Textbook battle - Education Ministry says controversial book not on its approved list - Teachers insist book was recommended at workshop staged by ministry
published: Thursday | November 1, 2007

Tyrone Reid, Enterprise Reporter

Officials from the Education Ministry have distanced the ministry from the controversial textbook that ostensibly presents homosexual unions as a viable family option, but the teachers from a prominent high school that uses the book are insisting that the book was recommended by technical experts from the ministry.

"The Ministry of Education wishes to advise that it does not endorse the text CSEC Home Economics and Beyond (Management) by Rita Dyer and Norma Maynard," read a section of a release issued by the ministry yesterday.

It added: "We wish to make it clear that the publication is neither recommended nor approved by the ministry for use in schools. We recognise the sensitivity and concern which parents would have with the publication of the named text."

The ministry also noted that the Education Act, 1980, gives it the responsibility to make regulations regarding the curriculum to be taught in public education institutions. Therefore, schools that wished to use books that are not on the approved list "must inform the Ministry of Education, in order for a thorough review of the book to be done prior to its placement on their schools' book lists. This procedure was not followed in the case of the book mentioned. Schools will be held accountable for breaches of these regulations," the release stated.

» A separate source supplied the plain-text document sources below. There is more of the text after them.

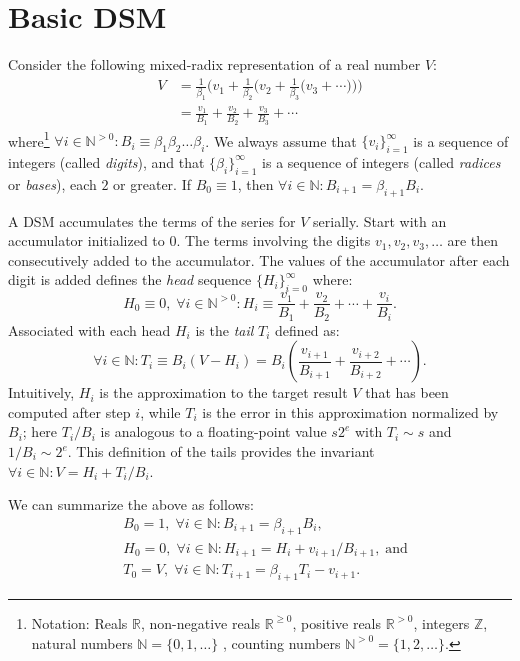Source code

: \documentclass[10pt]{article}
\theoremstyle{definition}
\theoremstyle{remark}
\numberwithin{equation}{section}
\newcommand{\ints}{\mathbb{Z}}
\newcommand{\nats}{\mathbb{N}}
\newcommand{\pnats}{\mathbb{N}^{>0}}
\newcommand{\reals}{\mathbb{R}}
\newcommand{\nnreals}{\mathbb{R}^{\ge0}}
\newcommand{\preals}{\mathbb{R}^{>0}}
\begin{document}
\section{Basic DSM\label{sec:digitserialmethods}}

Consider the following mixed-radix representation of a real number $V$:
\begin{align*}
V &= \frac{1}{\beta_1}\Big( v_1 + \frac{1}{\beta_2}\Big(v_2 + \frac{1}{\beta_3}\Big(v_3 + \cdots\Big)\Big)\Big) \\
&= \frac{v_{1}}{B_{1}} + \frac{v_{2}}{B_{2}} + \frac{v_{3}}{B_{3}} + \cdots 
\end{align*}
where\footnote{Notation: Reals $\reals$, non-negative reals $\nnreals$, positive reals $\preals$, integers $\ints$, natural numbers $\nats = \{0,1,\ldots\}$ , counting numbers $\pnats = \{1,2,\ldots\}$.} $\forall i \in \pnats: B_i \equiv \beta_1 \beta_2 \ldots \beta_i$.
We always assume that $\{v_i\}_{i=1}^{\infty}$ is a sequence of integers (called \emph{digits}), and that $\{\beta_i\}_{i=1}^{\infty}$ is a sequence of integers (called \emph{radices} or \emph{bases}), each $2$ or greater.
If $B_0 \equiv 1$, then $\forall i \in \nats: B_{i+1} = \beta_{i+1} B_i$.

A DSM accumulates the terms of the series for $V$ serially.
Start with an accumulator initialized to $0$. The terms involving the digits $v_1, v_2, v_3, \ldots$ are then consecutively added to the accumulator.
The values of the accumulator after each digit is added defines the \emph{head} sequence $\{H_i\}_{i=0}^\infty$ where:
\[
H_0 \equiv 0,\; \forall i \in \pnats: H_i \equiv \frac{v_1}{B_1} + \frac{v_2}{B_2} + \cdots + \frac{v_i}{B_i} .
\]
Associated with each head $H_i$ is the \emph{tail} $T_i$ defined as:
\[
\forall i \in \nats: T_i \equiv B_i \left(V - H_i\right) = B_i \left(\frac{v_{i+1}}{B_{i+1}} + \frac{v_{i+2}}{B_{i+2}} + \cdots\right) .
\]
Intuitively, $H_i$ is the approximation to the target result $V$ that has been computed after step $i$,
while $T_i$ is the error in this approximation normalized by $B_i$; here $T_i/B_i$ is analogous to a floating-point value $s 2^e$ with $T_i \sim s$ and $1/B_i \sim 2^e$. 
This definition of the tails provides the invariant $\forall i \in \nats : V = H_i + T_i/B_i$.

We can summarize the above as follows:
\begin{align*}
 &B_0 = 1,\; \forall i \in \nats: B_{i+1} = \beta_{i+1} B_i, \\
 &H_0 = 0,\; \forall i \in \nats: H_{i+1} = H_i + v_{i+1}/B_{i+1}, \;\text{and} \\
 &T_0 = V,\; \forall i \in \nats: T_{i+1} = \beta_{i+1} T_i - v_{i+1} .
\end{align*}
\end{document}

When The Gleaner visited the Ministry's website yesterday, the book was not on its 'Approved Textbooks List 2008-2009'.

Highly recommended

However the book is not on the ministry's approved list, a vice-principal from a school that uses the textbook told our news crew that the book was highly recommended by specialists from the ministry at a training session some two years ago at the Ministry's Caenwood Complex.

"If something is recommended at a Ministry of Education workshop, put on by experts, one would expect that they would have done their homework," the vice-principal said in response to the ministry's declaration.

When informed of the school's declaration late yesterday, the ministry was unable to respond immediately. The ministry's communication department is now investigating the school's claim and is scheduled to respond at a later date.

Yesterday, The Gleaner broke news that several secondary school teachers were currently caught in a bind trying to explain homosexual unions as a viable family option as presented in a textbook teachers said was recommended by the Ministry of Education. The controversial clause in the book reads: "When two women or two men live together in a relationship as lesbians or gays, they may be considered as a family. They may adopt children or have them through artificial insemination."